Five Flavors Asian Chicken Noodle Soup by Lisa Villiarimo, Food Specialist
Ingredients: Chicken Stock: 2 tbsp avocado or coconut oil 4 chicken thighs 1 stalk lemongrass, bruised 1/2 onion, quartered 3 slices fresh ginger 3 cloves garlic, smashed 3 kaffir lime leaves (optional but delicious) 8 cups filtered water sea salt & pepper Spice Paste: 1 stalk lemongrass, pale part only, finely chopped 1/2 onion, roughly chopped 3 garlic cloves, roughly chopped 3 inch piece fresh turmeric, peeled and roughly chopped (or sub 2 tsp turmeric powder) 2 inch piece ginger, peeled and roughly chopped 3 tsp ground coriander 1 tsp ground cumin 1 tsp sea salt
Soup: 1 tbsp avocado or coconut oil 1 cup coconut milk 1 tbsp lime juice 3 stalks celery, chopped 3 carrots, chopped 1 head broccoli florets 1/2 lb green beans, chopped 1 small sweet potato, chopped 1 chili pepper (to your personal spice level) sea salt & pepper 3 bunches dried rice or mung bean glass noodles
Garnish: Cilantro leaves sriracha or similar chili paste lime wedges
Method: Chicken Stock: Heat the oil in large pot over high heat. Season the chicken thighs with salt & pepper and fry for a few minutes on each side until slightly browned. Add the lemongrass, ginger, garlic, lime leaves and 8 cups of water. Bring to a boil, then reduce the heat to medium and cook for about 45-60 minutes.
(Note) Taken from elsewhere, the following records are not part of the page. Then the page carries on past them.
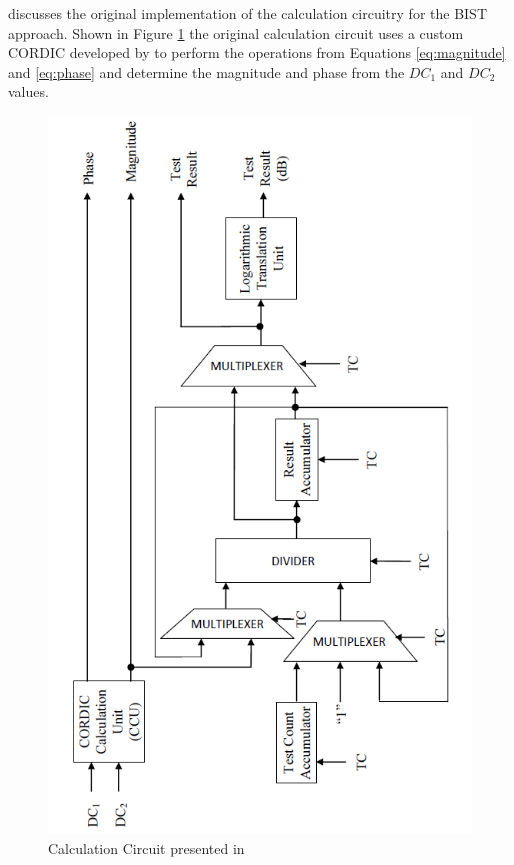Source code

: \documentclass[12pt]{report}
\begin{document}
\cite{joey} discusses the original implementation of the calculation circuitry for the BIST approach.  Shown in Figure \ref{fig:joeycalc} the original calculation circuit uses a custom CORDIC developed by \cite{joey} to perform the operations from Equations \ref{eq:magnitude} and \ref{eq:phase} and determine the magnitude and phase from the $DC_1$ and $DC_2$ values.
\begin{figure}
	\begin{center}
		\includegraphics[scale=1]{images/joey-calculation}
	\end{center}
	\caption{Calculation Circuit presented in \cite{joey}}
	\label{fig:joeycalc}
\end{figure}
\end{document}
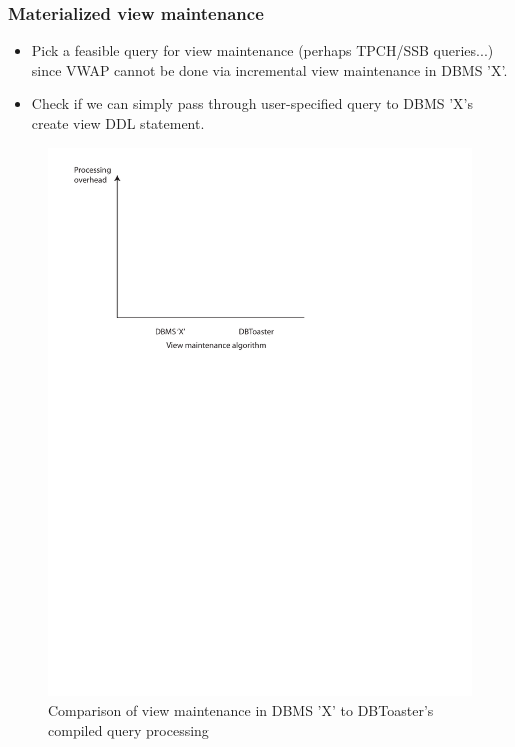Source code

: {\subsubsection{Materialized view maintenance}
\begin{itemize}
\item Pick a feasible query for view maintenance (perhaps TPCH/SSB queries...) since
  VWAP cannot be done via incremental view maintenance in DBMS 'X'.
\item Check if we can simply pass through user-specified query to DBMS 'X's create
  view DDL statement.
\end{itemize}

\begin{figure}
\includegraphics[scale=0.6]{figures/axes-views.pdf}
\caption{Comparison of view maintenance in DBMS 'X' to DBToaster's compiled query processing}
\label{fig:overhead-trigger}
\end{figure}

}
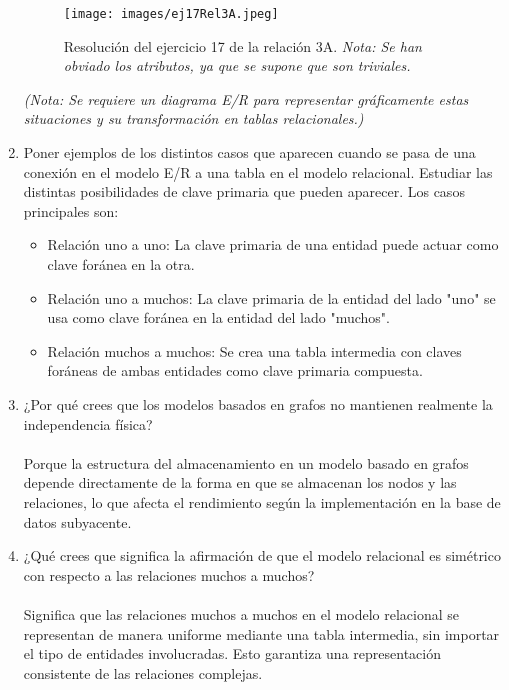 \begin{enumerate}[label=\textbf{\arabic*.}, itemsep=0.5em]
    \begin{figure}[H]
        \centering
        \texttt{[image: images/ej17Rel3A.jpeg]}
        \caption{Resolución del ejercicio 17 de la relación 3A. \textit{Nota: Se han obviado los atributos, ya que se supone que son triviales.}}
        \label{fig:diagrama_2}
    \end{figure}


    \textit{(Nota: Se requiere un diagrama E/R para representar gráficamente estas situaciones y su transformación en tablas relacionales.)}

    \item Poner ejemplos de los distintos casos que aparecen cuando se pasa de una conexión en el modelo E/R a una tabla en el modelo relacional. Estudiar las distintas posibilidades de clave primaria que pueden aparecer.  
    Los casos principales son:
    \begin{itemize}
        \item Relación uno a uno: La clave primaria de una entidad puede actuar como clave foránea en la otra.
        \item Relación uno a muchos: La clave primaria de la entidad del lado "uno" se usa como clave foránea en la entidad del lado "muchos".
        \item Relación muchos a muchos: Se crea una tabla intermedia con claves foráneas de ambas entidades como clave primaria compuesta.
    \end{itemize}

    \item ¿Por qué crees que los modelos basados en grafos no mantienen realmente la independencia física?  \\\\
    Porque la estructura del almacenamiento en un modelo basado en grafos depende directamente de la forma en que se almacenan los nodos y las relaciones, lo que afecta el rendimiento según la implementación en la base de datos subyacente.

    \item ¿Qué crees que significa la afirmación de que el modelo relacional es simétrico con respecto a las relaciones muchos a muchos?  \\\\
    Significa que las relaciones muchos a muchos en el modelo relacional se representan de manera uniforme mediante una tabla intermedia, sin importar el tipo de entidades involucradas. Esto garantiza una representación consistente de las relaciones complejas.


\end{enumerate}
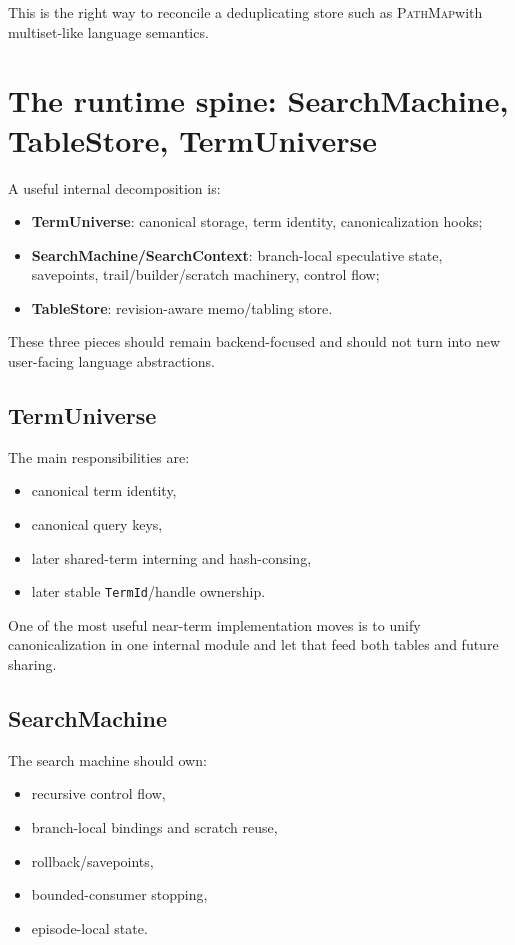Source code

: \documentclass[11pt]{article}
\newcommand{\PathMap}{\textsc{PathMap}}
\begin{document}
This is the right way to reconcile a deduplicating store such as \PathMap with multiset-like language semantics.

\section{The runtime spine: SearchMachine, TableStore, TermUniverse}
A useful internal decomposition is:
\begin{itemize}
    \item \textbf{TermUniverse}: canonical storage, term identity, canonicalization hooks;
    \item \textbf{SearchMachine/SearchContext}: branch-local speculative state, savepoints, trail/builder/scratch machinery, control flow;
    \item \textbf{TableStore}: revision-aware memo/tabling store.
\end{itemize}

These three pieces should remain backend-focused and should not turn into new user-facing language abstractions.

\subsection{TermUniverse}
The main responsibilities are:
\begin{itemize}
    \item canonical term identity,
    \item canonical query keys,
    \item later shared-term interning and hash-consing,
    \item later stable \texttt{TermId}/handle ownership.
\end{itemize}

One of the most useful near-term implementation moves is to unify canonicalization in one internal module and let that feed both tables and future sharing.

\subsection{SearchMachine}
The search machine should own:
\begin{itemize}
    \item recursive control flow,
    \item branch-local bindings and scratch reuse,
    \item rollback/savepoints,
    \item bounded-consumer stopping,
    \item episode-local state.
\end{itemize}
\end{document}
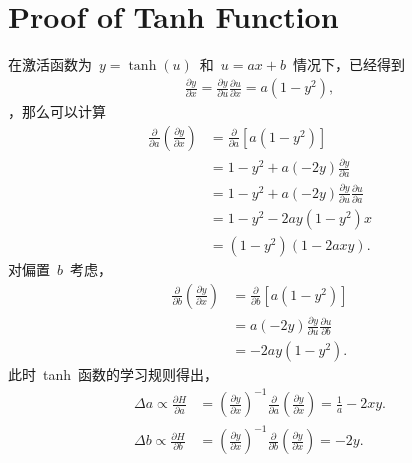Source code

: \documentclass[UTF8,a4paper,12pt]{ctexart}
\numberwithin{equation}{section}
\numberwithin{figure}{section}
\numberwithin{table}{section}
\begin{document}
\section{Proof of Tanh Function} \label{appendix2}
在激活函数为~$y=\tanh(u)$~和~$u=ax+b$~情况下，已经得到
\begin{align}
\frac{\partial y}{\partial x} = \frac{\partial y}{\partial u} \frac{\partial u}{\partial x} = a(1-y^2),
\end{align}
，那么可以计算
\begin{align}
\frac{\partial}{\partial a} \left( \frac{\partial y}{\partial x} \right) &= \frac{\partial}{\partial a} [ a(1-y^2) ] \nonumber \\
&= 1-y^2 + a (-2y)\frac{\partial y}{\partial a} \nonumber \\
&= 1-y^2 + a (-2y) \frac{\partial y}{\partial u} \frac{\partial u}{\partial a} \nonumber \\
&= 1-y^2 - 2ay (1-y^2) x \nonumber \\
&= (1-y^2)(1 - 2axy). 
\end{align}
对偏置~$b$~考虑，
\begin{align}
\frac{\partial}{\partial b} \left( \frac{\partial y}{\partial x} \right) &= \frac{\partial}{\partial b} [ a(1-y^2) ] \nonumber \\
&= a(-2y)\frac{\partial y}{\partial u} \frac{\partial u}{\partial b} \nonumber \\
&= -2ay(1-y^2).
\end{align}
此时~tanh~函数的学习规则得出，
\begin{align}
\Delta a \varpropto \frac{\partial H}{\partial a} &= \left( \frac{\partial y}{\partial x} \right)^{-1} \frac{\partial}{\partial a} \left( \frac{\partial y}{\partial x} \right) = \frac{1}{a} - 2xy. \\
\Delta b \varpropto \frac{\partial H}{\partial b} &= \left( \frac{\partial y}{\partial x} \right)^{-1} \frac{\partial}{\partial b} \left( \frac{\partial y}{\partial x} \right) = -2y.
\end{align}



\end{document}
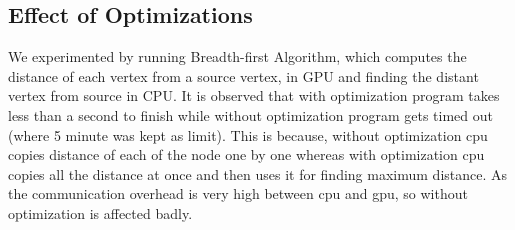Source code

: \documentclass[12pt]{article}
\begin{document}
\subsection{Effect of Optimizations}\label{expt:optimizations}
We experimented by running Breadth-first Algorithm, which computes the distance of each vertex from a source vertex, in GPU and finding the distant vertex from source in CPU. It is observed that with optimization program takes less than a second to finish while without optimization program gets timed out (where 5 minute was kept as limit). This is because, without optimization cpu copies distance of each of the node one by one whereas with optimization cpu copies all the distance at once and then uses it for finding maximum distance. As the communication overhead is very high between cpu and gpu, so without optimization is affected badly.
\end{document}
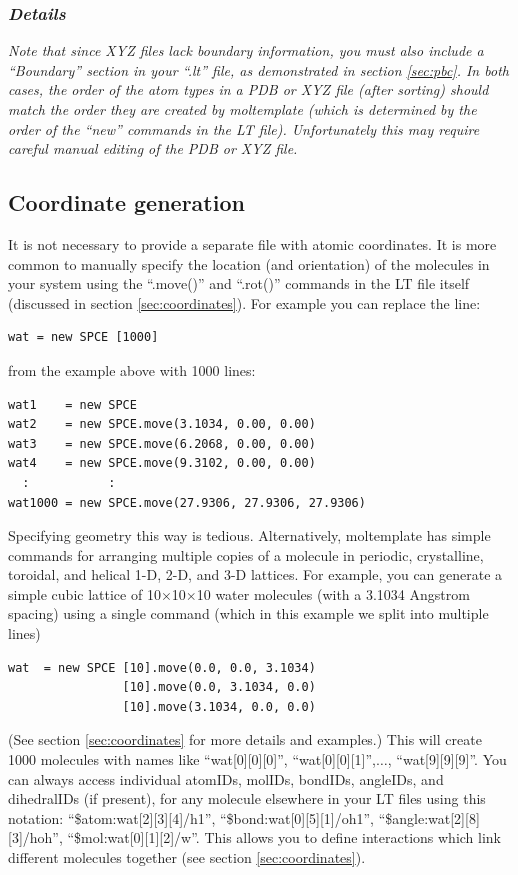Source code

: \documentclass[11pt]{article}
\begin{document}
\subsubsection*{\textit{Details}}
\textit{Note that since XYZ files lack boundary information, you must also 
 include a ``Boundary'' section in your ``.lt'' file, as demonstrated 
 in section \ref{sec:pbc}. 
 In both cases, the order of the atom types in a PDB or XYZ file 
 (after sorting) should match the order they are created by moltemplate
 (which is determined by the order of the ``new'' commands 
 in the LT file). 
 Unfortunately this may require careful manual editing of the PDB or XYZ file.}

\subsection{Coordinate generation}
\label{sec:coords_intro}
It is not necessary to provide a separate file with atomic coordinates. 
It is more common to manually specify the location 
(and orientation) of the molecules in your system using the
 ``.move()'' and ``.rot()'' commands %
in the LT file itself 
(discussed in section \ref{sec:coordinates}).
For example you can replace the line:
\begin{verbatim}
wat = new SPCE [1000]
\end{verbatim}
from the example above with 1000 lines:
\begin{verbatim}
wat1    = new SPCE
wat2    = new SPCE.move(3.1034, 0.00, 0.00)
wat3    = new SPCE.move(6.2068, 0.00, 0.00)
wat4    = new SPCE.move(9.3102, 0.00, 0.00)
  :           :
wat1000 = new SPCE.move(27.9306, 27.9306, 27.9306)
\end{verbatim}
Specifying geometry this way is tedious.
Alternatively, moltemplate has simple commands for arranging multiple 
copies of a molecule in periodic, crystalline, toroidal, and helical 
1-D, 2-D, and 3-D lattices.  
For example, you can generate a simple cubic lattice of 
10$\times$10$\times$10 water molecules
(with a 3.1034 Angstrom spacing)
using a single command 
(which in this example we split into multiple lines)
\begin{verbatim}
wat  = new SPCE [10].move(0.0, 0.0, 3.1034) 
                [10].move(0.0, 3.1034, 0.0) 
                [10].move(3.1034, 0.0, 0.0)
\end{verbatim}
(See section \ref{sec:coordinates} for more details and examples.)
This will create 1000 molecules with names like
``wat[0][0][0]'', ``wat[0][0][1]'',$\ldots$, ``wat[9][9][9]''.
You can always access individual atomIDs, molIDs, bondIDs, angleIDs, 
and dihedralIDs (if present), for any molecule 
elsewhere in your LT files using this notation:
``\$atom:wat[2][3][4]/h1'', 
``\$bond:wat[0][5][1]/oh1'', 
``\$angle:wat[2][8][3]/hoh'', 
``\$mol:wat[0][1][2]/w''.
This allows you to define interactions which link
different molecules together (see section \ref{sec:coordinates}).
\end{document}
Remove the chicken pieces from the stock and set aside for later. Strain the broth. When the chicken is cool enough to handle, shred or roughly chop the meat. Spice Paste: Blend the ingredients in a blender until smooth. Add some chicken broth if needed to blend smoothly. Soup: Heat 1 tablespoon of oil in a large pot over medium-high heat. Add the spice paste and cook, stirring for about a minute or until fragrant. Add the celery, carrots, sweet potato and chili pepper, cooking until slightly softened. Add the shredded chicken, coconut milk and chicken broth and simmer until the sweet potato is fully cooked. Add the green beans and broccoli and cook another few minutes. Turn off the flame and add the lime juice and season with sea salt & pepper to taste. Soak the noodles in hot water for 5-10 minutes or until tender. Drain and divide among serving bowls. Ladle soup over noodles. Top with coriander leaves, a lime wedge and sriracha or similar chili paste, if desired.